A very interesting question. Because this song had two meanings:

The first was the meaning according to Paul McCartney which we could consider its true meaning since he was the one wrote the song.

And second was the meaning that Charles Manson found in the song that we could consider its twisted meaning since it made him and his group to kill people.

First of all, the title:

‘Helter Skelter’ referred to a fairground ride mainly popular in Britain, in which people could climb the inside of a wooden tower and slide down a spiral ride on the outside.

Paul McCartney about the song:

“I was using the symbol of a helter skelter as a ride from the top to the bottom -the rise and fall of the Roman Empire – and this was the fall, the demise, the going down.
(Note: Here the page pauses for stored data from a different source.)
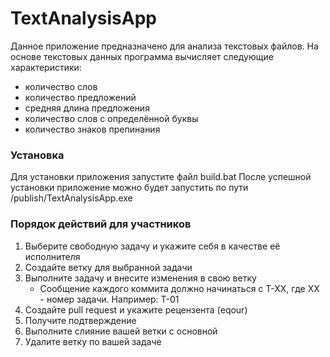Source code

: # TextAnalysisApp

Данное приложение предназначено для анализа текстовых файлов. На основе текстовых данных программа вычисляет следующие характеристики:
- количество слов
- количество предложений
- средняя длина предложения
- количество слов с определённой буквы
- количество знаков препинания

### Установка

Для установки приложения запустите файл build.bat
После успешной установки приложение можно будет запустить по пути /publish/TextAnalysisApp.exe

### Порядок действий для участников

1. Выберите свободную задачу и укажите себя в качестве её исполнителя
2. Создайте ветку для выбранной задачи
3. Выполните задачу и внесите изменения в свою ветку
   - Сообщение каждого коммита должно начинаться с T-XX, где XX - номер задачи. Например: T-01
4. Создайте pull request и укажите рецензента (eqour)
5. Получите подтверждение
6. Выполните слияние вашей ветки с основной
7. Удалите ветку по вашей задаче
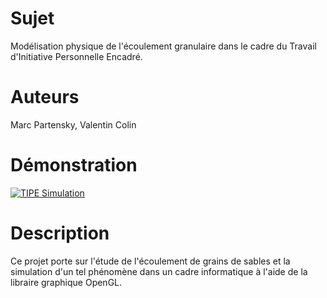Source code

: # Sujet
Modélisation physique de l'écoulement granulaire dans le cadre du Travail d'Initiative Personnelle Encadré.

# Auteurs
Marc Partensky, Valentin Colin

# Démonstration
[![TIPE Simulation](gif/simulation-finale.gif)](https://youtu.be/vGtPvrcQGY0)

# Description
Ce projet porte sur l'étude de l'écoulement de grains de sables
et la simulation d'un tel phénomène dans un cadre informatique
à l'aide de la libraire graphique OpenGL.
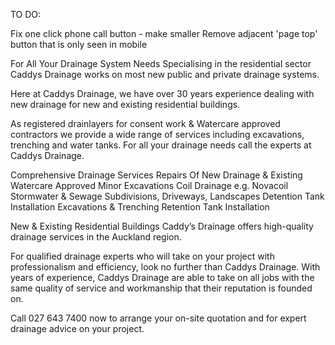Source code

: TO DO:

Fix one click phone call button - make smaller
Remove adjacent 'page top' button that is only seen in mobile







For All Your
Drainage System Needs
Specialising in the residential sector Caddys Drainage works on most new public and private drainage systems.

Here at Caddys Drainage, we have over 30 years experience dealing with new drainage for new and existing residential buildings.

As registered drainlayers for consent work & Watercare approved contractors we provide a wide range of services including excavations, trenching and water tanks. For all your drainage needs call the experts at Caddys Drainage.

Comprehensive
Drainage Services
Repairs Of New Drainage & Existing
Watercare Approved
Minor Excavations
Coil Drainage e.g. Novacoil
Stormwater & Sewage
Subdivisions, Driveways, Landscapes
Detention Tank Installation
Excavations & Trenching
Retention Tank Installation

New & Existing
Residential Buildings
Caddy’s Drainage offers high-quality drainage services in the Auckland region.

For qualified drainage experts who will take on your project with professionalism and efficiency, look no further than Caddys Drainage. With years of experience, Caddys Drainage are able to take on all jobs with the same quality of service and workmanship that their reputation is founded on.

Call 027 643 7400 now to arrange your on-site quotation and for expert drainage advice on your project.
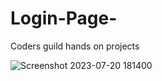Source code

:# Login-Page-
Coders guild hands on projects 


![Screenshot 2023-07-20 181400](https://github.com/lotsun/Login-Page-/assets/50834895/c10928da-9d0e-42f2-9895-9fbf62609733)
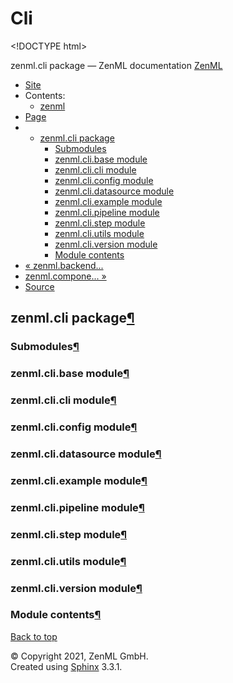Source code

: # Cli

&lt;!DOCTYPE html&gt;

zenml.cli package — ZenML documentation  [ZenML](https://github.com/zenml-io/zenml/tree/456ef8120b4ca9aae8f8fca6e88c08f3cdf35c91/docs/sphinx_docs/_build/html/index.html)

*  [Site](https://github.com/zenml-io/zenml/tree/456ef8120b4ca9aae8f8fca6e88c08f3cdf35c91/docs/sphinx_docs/_build/html/index.html)
  * Contents:
    * [zenml](https://github.com/zenml-io/zenml/tree/456ef8120b4ca9aae8f8fca6e88c08f3cdf35c91/docs/sphinx_docs/_build/html/modules.html)
*  [Page](zenml.cli.md)
  * * [zenml.cli package](zenml.cli.md)
      * [Submodules](zenml.cli.md#submodules)
      * [zenml.cli.base module](zenml.cli.md#zenml-cli-base-module)
      * [zenml.cli.cli module](zenml.cli.md#zenml-cli-cli-module)
      * [zenml.cli.config module](zenml.cli.md#zenml-cli-config-module)
      * [zenml.cli.datasource module](zenml.cli.md#zenml-cli-datasource-module)
      * [zenml.cli.example module](zenml.cli.md#zenml-cli-example-module)
      * [zenml.cli.pipeline module](zenml.cli.md#zenml-cli-pipeline-module)
      * [zenml.cli.step module](zenml.cli.md#zenml-cli-step-module)
      * [zenml.cli.utils module](zenml.cli.md#zenml-cli-utils-module)
      * [zenml.cli.version module](zenml.cli.md#zenml-cli-version-module)
      * [Module contents](zenml.cli.md#module-contents)
* [ « zenml.backend...](zenml.backends/zenml.backends.training.md)
* [ zenml.compone... »](zenml.components/)
*  [Source](https://github.com/zenml-io/zenml/tree/456ef8120b4ca9aae8f8fca6e88c08f3cdf35c91/docs/sphinx_docs/_build/html/_sources/zenml.cli.rst.txt)

## zenml.cli package[¶](zenml.cli.md#zenml-cli-package)

### Submodules[¶](zenml.cli.md#submodules)

### zenml.cli.base module[¶](zenml.cli.md#zenml-cli-base-module)

### zenml.cli.cli module[¶](zenml.cli.md#zenml-cli-cli-module)

### zenml.cli.config module[¶](zenml.cli.md#zenml-cli-config-module)

### zenml.cli.datasource module[¶](zenml.cli.md#zenml-cli-datasource-module)

### zenml.cli.example module[¶](zenml.cli.md#zenml-cli-example-module)

### zenml.cli.pipeline module[¶](zenml.cli.md#zenml-cli-pipeline-module)

### zenml.cli.step module[¶](zenml.cli.md#zenml-cli-step-module)

### zenml.cli.utils module[¶](zenml.cli.md#zenml-cli-utils-module)

### zenml.cli.version module[¶](zenml.cli.md#zenml-cli-version-module)

### Module contents[¶](zenml.cli.md#module-contents)

 [Back to top](zenml.cli.md)

 © Copyright 2021, ZenML GmbH.  
 Created using [Sphinx](http://sphinx-doc.org/) 3.3.1.  


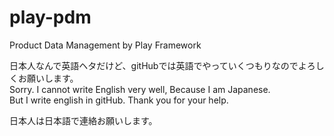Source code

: play-pdm
========

Product Data Management by Play Framework

日本人なんで英語ヘタだけど、gitHubでは英語でやっていくつもりなのでよろしくお願いします。  
Sorry. I cannot write English very well, Because I am Japanese.  
But I write english in gitHub. Thank you for your help.

日本人は日本語で連絡お願いします。

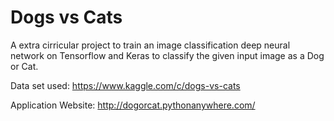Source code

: # Dogs vs Cats
A extra cirricular project to train an image classification deep neural network on Tensorflow and Keras to classify the given input image as a Dog or Cat.

Data set used: https://www.kaggle.com/c/dogs-vs-cats

Application Website: http://dogorcat.pythonanywhere.com/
“You could have thought of it as a rather cute title but it’s since taken on all sorts of ominous overtones because Manson picked it up as an anthem, and since then quite a few punk bands have done it because it is a raunchy rocker.

Charles Manson:

“Helter Skelter means confusion. Literally, it doesn’t mean war with anyone. It doesn’t mean that those people are going to kill other people. It only means what it means.

“Helter Skelter is confusion. Confusion is coming down fast. If you don’t see confusion coming down fast, you can call it what you wish.

“It’s not my conspiracy. It is not my music. I hear what it relates. It says, ‘Rise!’. It says, ’Kill!’.

“ Why blame it on me? I didn’t write the music. I am not the person who projected it into social consciousness! “

John Lennon commented:

“I don’t know what Helter Skelter has to do with knifing anyone. I’ve never listened to it properly, it was just noise.”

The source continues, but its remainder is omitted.